VU’s collaborative robot technology gives students a competitive edge

VU’s collaborative robot technology gives students a competitive edge

VU College of Technology faculty programming collaborative robots in the Center for Applied Robotics and Automation on the Vincennes Campus.

June 26, 2023

VINCENNES, Ind. - We live in a technology-driven world, and today’s technology is ever-evolving. Self-driving cars are no longer a sci-fi fantasy. AI-powered chatbots are writing books. Vincennes University faculty are diligently keeping up with the fast-paced change and are working to prepare students to become leaders in the use of collaborative robot or “cobot" technology.

VU is a national leader in the rapidly growing technology of cobots, and it is shaping the future of students for generations to come by leveraging the University’s state-of-the-art technologies and cutting-edge facilities. As part of that leadership, VU has established its new Center for Applied Robotics and Automation (CARA), home to the University’s largest cobot lab. 

Cobots are a form of robotic automation built to work safely alongside human workers in a shared, collaborative workspace in various industries, including manufacturing, medical, and aviation.

With the help of faculty experts, VU students will gain a competitive advantage through hands-on experiences highly valued in today’s constantly changing professional landscape.

College of Technology faculty recently learned how to incorporate cobots into their courses.

“The addition of cobots to the College of Technology will be a tremendous complement to the existing traditional robots on site to provide a unique, well-rounded robotics training experience,” VU College of Technology Dean Ty Freed said.

Supported by a Lilly Endowment Inc. grant and in partnership with Carmel, Indiana-based Telamon Robotics, the 4,050-square-foot CARA is a hub for students to develop in-demand skills that keep pace with the future and can propel their careers.

With an arsenal of cobots on the Vincennes Campus, VU Jasper Campus, Gene Haas Training and Education Center in Lebanon, and partner high schools, VU is staying ahead of the latest technology trends. The University is helping Indiana take a big step toward the potential economic future represented by Industry 4.0 or smart manufacturing.

2 male VU faculty watching a cobot picking up and moving cans.VU faculty are working to equip students with essential knowledge and helping them develop in-demand skills as they prepare for the future.

Despite popular belief, robots are not replacing humans in the workplace. Cobots are built to work safely alongside humans and can create new jobs. A collaborative robot is responsible for repetitive, menial tasks in most applications, while a human worker completes more complex and thought-intensive tasks.

VU is integrating cobot technology into its industry partnerships and plans to thread cobots into various programs of study across the University, including WeldingPrecision Machining, and Product Design.

According to VU Precision Machining Instructor Louis Sipes, many machinists graduating from VU will encounter cobots in the workplace.
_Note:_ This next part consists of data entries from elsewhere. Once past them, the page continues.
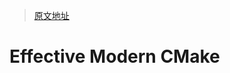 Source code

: > [原文地址](https://gist.github.com/mbinna/c61dbb39bca0e4fb7d1f73b0d66a4fd1)

# Effective Modern CMake
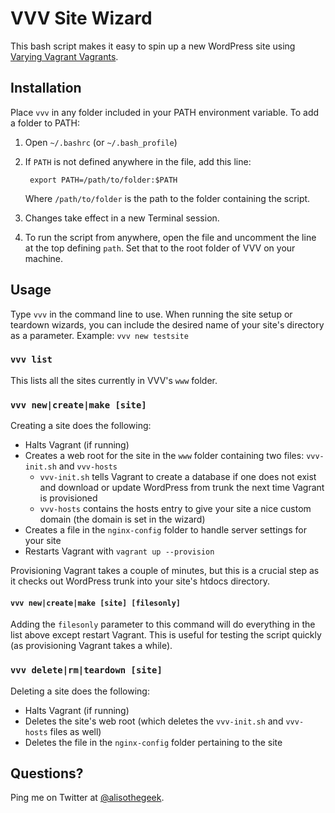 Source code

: # VVV Site Wizard

This bash script makes it easy to spin up a new WordPress site using [Varying Vagrant Vagrants](https://github.com/Varying-Vagrant-Vagrants/VVV).

## Installation

Place `vvv` in any folder included in your PATH environment variable. To add a folder to PATH:

1. Open `~/.bashrc` (or `~/.bash_profile`)
1. If `PATH` is not defined anywhere in the file, add this line:

		export PATH=/path/to/folder:$PATH

	Where `/path/to/folder` is the path to the folder containing the script.
1. Changes take effect in a new Terminal session.
1. To run the script from anywhere, open the file and uncomment the line at the top defining `path`. Set that to the root folder of VVV on your machine.

## Usage

Type `vvv` in the command line to use. When running the site setup or teardown wizards, you can include the desired name of your site's directory as a parameter. Example: `vvv new testsite`

### `vvv list`

This lists all the sites currently in VVV's `www` folder.

### `vvv new|create|make [site]`

Creating a site does the following:

* Halts Vagrant (if running)
* Creates a web root for the site in the `www` folder containing two files: `vvv-init.sh` and `vvv-hosts`
	* `vvv-init.sh` tells Vagrant to create a database if one does not exist and download or update WordPress from trunk the next time Vagrant is provisioned
	* `vvv-hosts` contains the hosts entry to give your site a nice custom domain (the domain is set in the wizard)
* Creates a file in the `nginx-config` folder to handle server settings for your site
* Restarts Vagrant with `vagrant up --provision`

Provisioning Vagrant takes a couple of minutes, but this is a crucial step as it checks out WordPress trunk into your site's htdocs directory.

#### `vvv new|create|make [site] [filesonly]`

Adding the `filesonly` parameter to this command will do everything in the list above except restart Vagrant. This is useful for testing the script quickly (as provisioning Vagrant takes a while).

### `vvv delete|rm|teardown [site]`

Deleting a site does the following:

* Halts Vagrant (if running)
* Deletes the site's web root (which deletes the `vvv-init.sh` and `vvv-hosts` files as well)
* Deletes the file in the `nginx-config` folder pertaining to the site

## Questions?

Ping me on Twitter at [@alisothegeek](http://twitter.com/alisothegeek).
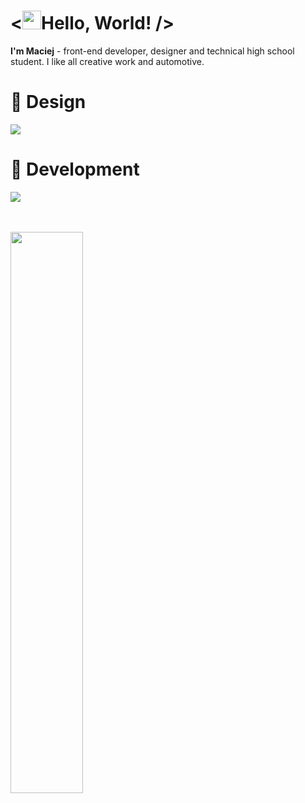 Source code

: # <<img src="https://user-images.githubusercontent.com/29491322/158017321-2eb04161-6400-4eea-938b-ed201b42345c.gif" height="30px">Hello, World! />


<b>I'm Maciej</b> - front-end developer, designer and technical high school student. I like all creative work and automotive.</p>

<h1 align="left">🎨 Design</h1>
<div align="left">
  <img src="https://skillicons.dev/icons?i=ps,ai,pr,ae,figma,blender,autocad"/>
<div>
  
<h1 align="left">🔧 Development</h1>

<div align="left">
  <img src="https://skillicons.dev/icons?i=html,css,js,ts,sass,jquery,docker,git,react,vue,express,mysql,mongodb,svg,linux"/>
<div>
  
  
<br/><br/>
<img style="width: 48%" src="https://github-readme-stats.vercel.app/api?username=maciejkurzak&count_private=true&show_icons=true&theme=github_dark"/>
&nbsp;&nbsp;&nbsp;&nbsp;&nbsp;&nbsp;



<!--
**maciejkurzak/maciejkurzak** is a ✨ _special_ ✨ repository because its `README.md` (this file) appears on your GitHub profile.

Here are some ideas to get you started:

- 🔭 I’m currently working on ...
- 🌱 I’m currently learning ...
- 👯 I’m looking to collaborate on ...
- 🤔 I’m looking for help with ...
- 💬 Ask me about ...
- 📫 How to reach me: ...
- 😄 Pronouns: ...
- ⚡ Fun fact: ...
-->
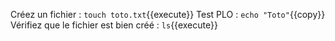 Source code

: Créez un fichier : `touch toto.txt`{{execute}}
Test PLO : `echo "Toto"`{{copy}}
Vérifiez que le fichier est bien créé : `ls`{{execute}}
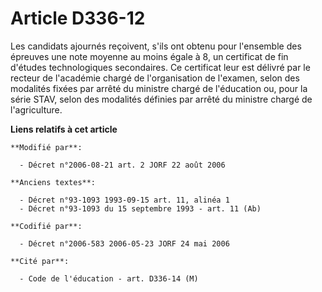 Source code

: # Article D336-12

Les candidats ajournés reçoivent, s'ils ont obtenu pour l'ensemble des épreuves une note moyenne au moins égale à 8, un
certificat de fin d'études technologiques secondaires. Ce certificat leur est délivré par le recteur de l'académie chargé de
l'organisation de l'examen, selon des modalités fixées par arrêté du ministre chargé de l'éducation ou, pour la série STAV,
selon des modalités définies par arrêté du ministre chargé de l'agriculture.

**Liens relatifs à cet article**

	**Modifié par**:

	  - Décret n°2006-08-21 art. 2 JORF 22 août 2006

	**Anciens textes**:

	  - Décret n°93-1093 1993-09-15 art. 11, alinéa 1
	  - Décret n°93-1093 du 15 septembre 1993 - art. 11 (Ab)

	**Codifié par**:

	  - Décret n°2006-583 2006-05-23 JORF 24 mai 2006

	**Cité par**:

	  - Code de l'éducation - art. D336-14 (M)
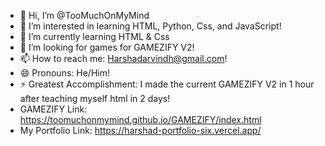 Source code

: - 👋 Hi, I’m @TooMuchOnMyMind
- 👀 I’m interested in learning HTML, Python, Css, and JavaScript!
- 🌱 I’m currently learning HTML & Css
- 🧠 I’m looking for games for GAMEZIFY V2!
- 📫 How to reach me: Harshadarvindh@gmail.com!
- 😄 Pronouns: He/Him!
- ⚡ Greatest Accomplishment: I made the current GAMEZIFY V2 in 1 hour after teaching myself html in 2 days!
- GAMEZIFY Link: https://toomuchonmymind.github.io/GAMEZIFY/index.html
- My Portfolio Link: https://harshad-portfolio-six.vercel.app/

<!---
TooMuchOnMyMind/TooMuchOnMyMind is a ✨ special ✨ repository because its `README.md` (this file) appears on your GitHub profile.
You can click the Preview link to take a look at your changes.
--->
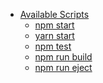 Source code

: <!--
 * @Author: Rainy
 * @Github: https://github.com/Rain120
 * @Date: 2018-12-30 20:00:10
 * @LastEditTime: 2018-12-30 20:02:57
 -->
- [Available Scripts](#available-scripts)
  - [npm start](#npm-start)
  - [yarn start](#yarn-start)
  - [npm test](#npm-test)
  - [npm run build](#npm-run-build)
  - [npm run eject](#npm-run-eject) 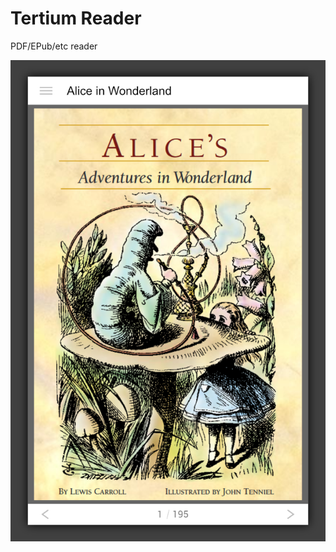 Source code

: # Tertium Reader

PDF/EPub/etc reader

![Tertium Reader - Preview image](src\images\tertium-reader--preview.png)
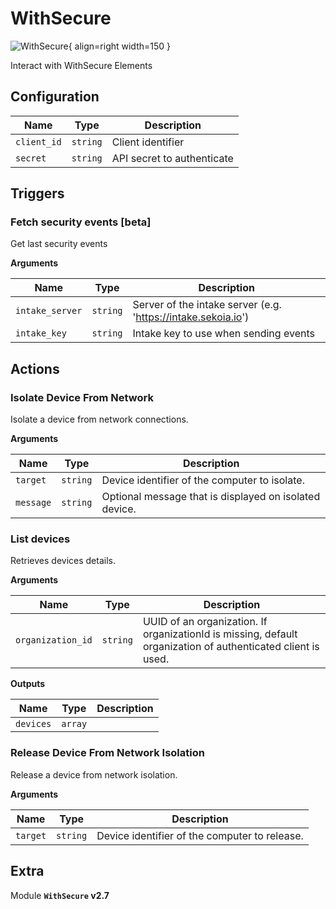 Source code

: # WithSecure

![WithSecure](/assets/playbooks/library/withsecure.png){ align=right width=150 }

Interact with WithSecure Elements

## Configuration

| Name      |  Type   |  Description  |
| --------- | ------- | --------------------------- |
| `client_id` | `string` | Client identifier |
| `secret` | `string` | API secret to authenticate |

## Triggers

### Fetch security events [beta]

Get last security events

**Arguments**

| Name      |  Type   |  Description  |
| --------- | ------- | --------------------------- |
| `intake_server` | `string` | Server of the intake server (e.g. 'https://intake.sekoia.io') |
| `intake_key` | `string` | Intake key to use when sending events |

## Actions

### Isolate Device From Network

Isolate a device from network connections.

**Arguments**

| Name      |  Type   |  Description  |
| --------- | ------- | --------------------------- |
| `target` | `string` | Device identifier of the computer to isolate. |
| `message` | `string` | Optional message that is displayed on isolated device. |

### List devices

Retrieves devices details.

**Arguments**

| Name      |  Type   |  Description  |
| --------- | ------- | --------------------------- |
| `organization_id` | `string` | UUID of an organization. If organizationId is missing, default organization of authenticated client is used. |


**Outputs**

| Name      |  Type   |  Description  |
| --------- | ------- | --------------------------- |
| `devices` | `array` |  |

### Release Device From Network Isolation

Release a device from network isolation.

**Arguments**

| Name      |  Type   |  Description  |
| --------- | ------- | --------------------------- |
| `target` | `string` | Device identifier of the computer to release. |


## Extra

Module **`WithSecure` v2.7** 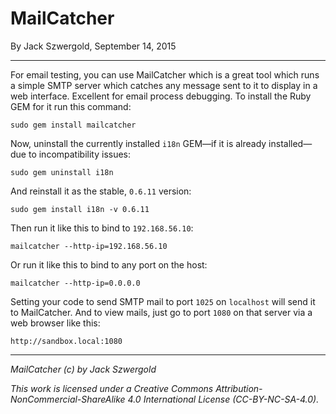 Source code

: # MailCatcher

By Jack Szwergold, September 14, 2015

***

For email testing, you can use MailCatcher which is a great tool which runs a  simple SMTP server which catches any message sent to it to display in a web interface. Excellent for email process debugging. To install the Ruby GEM for it run this command:

    sudo gem install mailcatcher

Now, uninstall the currently installed `i18n` GEM—if it is already installed—due to incompatibility issues:

    sudo gem uninstall i18n

And reinstall it as the stable, `0.6.11` version:

    sudo gem install i18n -v 0.6.11

Then run it like this to bind to `192.168.56.10`:

    mailcatcher --http-ip=192.168.56.10

Or run it like this to bind to any port on the host:

    mailcatcher --http-ip=0.0.0.0

Setting your code to send SMTP mail to port `1025` on `localhost` will send it to MailCatcher. And to view mails, just go to port `1080` on that server via a web browser like this:

    http://sandbox.local:1080

***

*MailCatcher (c) by Jack Szwergold*

*This work is licensed under a Creative Commons Attribution-NonCommercial-ShareAlike 4.0 International License (CC-BY-NC-SA-4.0).*
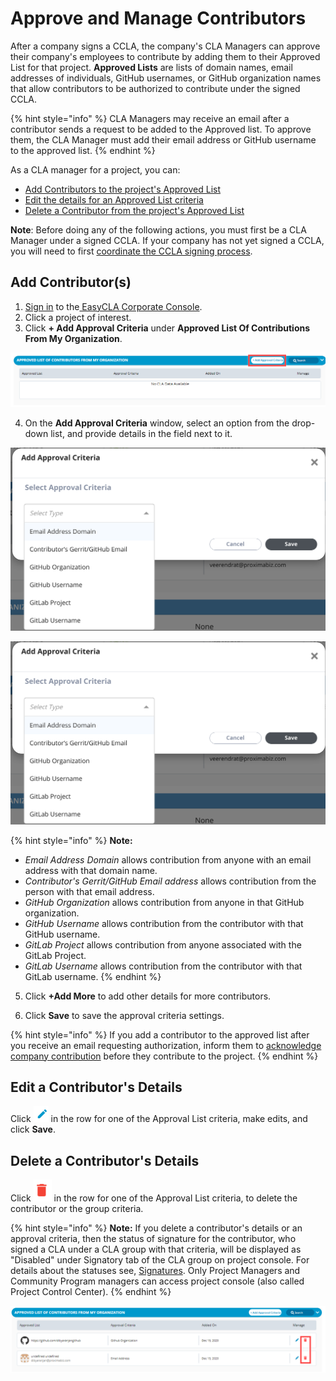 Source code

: # Approve and Manage Contributors

After a company signs a CCLA, the company's CLA Managers can approve their company's employees to contribute by adding them to their Approved List for that project. **Approved Lists** are lists of domain names, email addresses of individuals, GitHub usernames, or GitHub organization names that allow contributors to be authorized to contribute under the signed CCLA.

{% hint style="info" %}
CLA Managers may receive an email after a contributor sends a request to be added to the Approved list. To approve them, the CLA Manager must add their email address or GitHub username to the approved list.
{% endhint %}

As a CLA manager for a project, you can:

* [Add Contributors to the project's Approved List](approve-and-manage-contributors.md#add-contributor-s)
* [Edit the details for an Approved List criteria](approve-and-manage-contributors.md#edit-a-contributors-details)
* [Delete a Contributor from the project's Approved List](approve-and-manage-contributors.md#delete-a-contributors-details)

**Note**: Before doing any of the following actions, you must first be a CLA Manager under a signed CCLA. If your company has not yet signed a CCLA, you will need to first [coordinate the CCLA signing process](coordinate-signing-ccla.md).

## **Add Contributor\(s\)**

1. ​[Sign in](sign-in-to-the-easycla-corporate-console.md) to the[ EasyCLA Corporate Console](https://organization.lfx.linuxfoundation.org/company/dashboard).
2. Click a project of interest.
3. Click **+ Add Approval Criteria** under **Approved List Of Contributions From My Organization**.

![Add Approval Criteria](../../.gitbook/assets/add-approval-criteria.png)

4. On the **Add Approval Criteria** window, select an option from the drop-down list, and provide details in the field next to it.  
  
![](../../.gitbook/assets/add-approval-criteria%20%281%29.png) 

![](../../.gitbook/assets/add-approval-criteria%20%281%29.png)

{% hint style="info" %}
**Note:**

* _Email Address Domain_ allows contribution from anyone with an email address with that domain name.
* _Contributor's Gerrit/GitHub Email address_ allows contribution from the person with that email address.
* _GitHub Organization_ allows contribution from anyone in that GitHub organization.
* _GitHub Username_ allows contribution from the contributor with that GitHub username.
* _GitLab Project_ allows contribution from anyone associated with the GitLab Project.
* _GitLab Username_ allows contribution from the contributor with that GitLab username.
{% endhint %}

5. Click **+Add More** to add other details for more contributors.

6. Click **Save** to save the approval criteria settings.

{% hint style="info" %}
If you add a contributor to the approved list after you receive an email requesting authorization, inform them to [acknowledge company contribution](../contributors/corporate-contributor.md#acknowledge-company-contribution) before they contribute to the project.
{% endhint %}

## Edit a Contributor's Details

Click ![](../../.gitbook/assets/edit-icon.png) in the row for one of the Approval List criteria, make edits, and click **Save**.

## Delete a Contributor's Details

Click ![](../../.gitbook/assets/delete-icon.png) in the row for one of the Approval List criteria, to delete the contributor or the group criteria. 

{% hint style="info" %}
**Note:** If you delete a contributor's details or an approval criteria, then the status of signature for the contributor, who signed a CLA under a CLA group with that criteria, will be displayed as "Disabled" under Signatory tab of the CLA group on project console. For details about the statuses see, [Signatures](../project-managers/view-and-manage-cla-group-details.md#signatures). Only Project Managers and Community Program managers can access project console \(also called Project Control Center\).
{% endhint %}

![Delete Contributors](../../.gitbook/assets/delete-contributors.png)

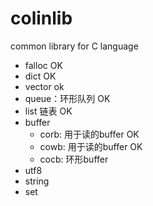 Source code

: # colinlib
common library for C language

- falloc OK
- dict OK
- vector ok
- queue：环形队列 OK
- list 链表 OK
- buffer
  - corb: 用于读的buffer OK
  - cowb: 用于读的buffer OK
  - cocb: 环形buffer
- utf8
- string
- set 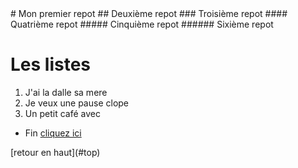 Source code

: <a name="top">
# Mon premier repot
## Deuxième repot
### Troisième repot
#### Quatrième repot
##### Cinquième repot
###### Sixième repot

# Les listes
1. J'ai la dalle sa mere
1. Je veux une pause clope
1. Un petit café avec

* Fin
[cliquez ici](google.com)
<a name="ancre">
[retour en haut](#top) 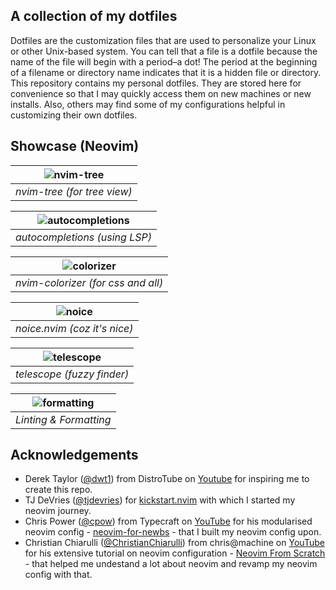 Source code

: ## A collection of my dotfiles
Dotfiles are the customization files that are used to personalize your Linux or other Unix-based system. You can tell that a file is a dotfile because the name of the file will begin with a period–a dot! The period at the beginning of a filename or directory name indicates that it is a hidden file or directory. This repository contains my personal dotfiles. They are stored here for convenience so that I may quickly access them on new machines or new installs. Also, others may find some of my configurations helpful in customizing their own dotfiles.

## Showcase (Neovim)
| ![nvim-tree](https://github.com/shreyas-a-s/dotfiles/assets/137637016/d547ad7e-b445-49c3-8823-f621741908ec) |
|:--:| 
| *nvim-tree (for tree view)* |


| ![autocompletions](https://github.com/shreyas-a-s/dotfiles/assets/137637016/26e53dab-7f4a-4773-a301-5e75cddc2b31) | 
|:--:| 
| *autocompletions (using LSP)* |


| ![colorizer](https://github.com/shreyas-a-s/dotfiles/assets/137637016/6a2beb67-9b54-4a58-b01b-61df13eca28c) | 
|:--:| 
| *nvim-colorizer (for css and all)* |


| ![noice](https://github.com/shreyas-a-s/dotfiles/assets/137637016/46f6569e-5e10-4117-848c-2ef3b31dd54e) | 
|:--:| 
| *noice.nvim (coz it's nice)* |


| ![telescope](https://github.com/shreyas-a-s/dotfiles/assets/137637016/68ae2f8b-6b2c-4d2a-80ca-26254d6ab967) | 
|:--:| 
| *telescope (fuzzy finder)* |

| ![formatting](https://github.com/shreyas-a-s/dotfiles/assets/137637016/0a34fdb7-a043-4ee8-9332-bfb98430dd47) |
|:--:| 
| *Linting & Formatting* |

## Acknowledgements
- Derek Taylor ([@dwt1](https://gitlab.com/dwt1)) from DistroTube on [Youtube](https://youtube.com/@DistroTube) for inspiring me to create this repo.
- TJ DeVries ([@tjdevries](https://github.com/tjdevries)) for [kickstart.nvim](https://github.com/nvim-lua/kickstart.nvim) with which I started my neovim journey.
- Chris Power ([@cpow](https://github.com/cpow)) from Typecraft on [YouTube](https://www.youtube.com/@typecraft_dev) for his modularised neovim config - [neovim-for-newbs](https://github.com/cpow/neovim-for-newbs) - that I built my neovim config upon.
- Christian Chiarulli ([@ChristianChiarulli](https://github.com/ChristianChiarulli)) from chris@machine on [YouTube](https://www.youtube.com/@chrisatmachine) for his extensive tutorial on neovim configuration - [Neovim From Scratch](https://www.youtube.com/playlist?list=PLhoH5vyxr6Qq41NFL4GvhFp-WLd5xzIzZ) - that helped me undestand a lot about neovim and revamp my neovim config with that.
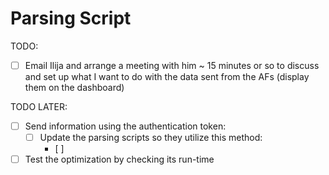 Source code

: # Parsing Script

TODO:
* [ ] Email Ilija and arrange a meeting with him ~ 15 minutes or so to discuss and set up what I want to do with the data sent from the AFs (display them on the dashboard)

TODO LATER:
* [ ] Send information using the authentication token:
  * [ ] Update the parsing scripts so they utilize this method:
    * [ ] 
* [ ] Test the optimization by checking its run-time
“Cobot technology at Vincennes University will show students how they can effectively coexist with a cobot in a machine shop,” Sipes said. “By having training prior to graduating, our students will have better job opportunities while also giving them an additional field of manufacturing that they are knowledgeable and experienced in. I imagine that very few trade schools teach their machining students how to program and work alongside cobots. A VU graduate from the Precision Machining program with knowledge and training in cobots will give the student a competitive advantage in the workforce.”

2 VU faculty use a computer to program a cobot in the CARA.

Students need to be well-versed in understanding and implementing new technologies. VU offers quality educational programs and learning opportunities that meet today’s highly skilled and well-educated talent demand.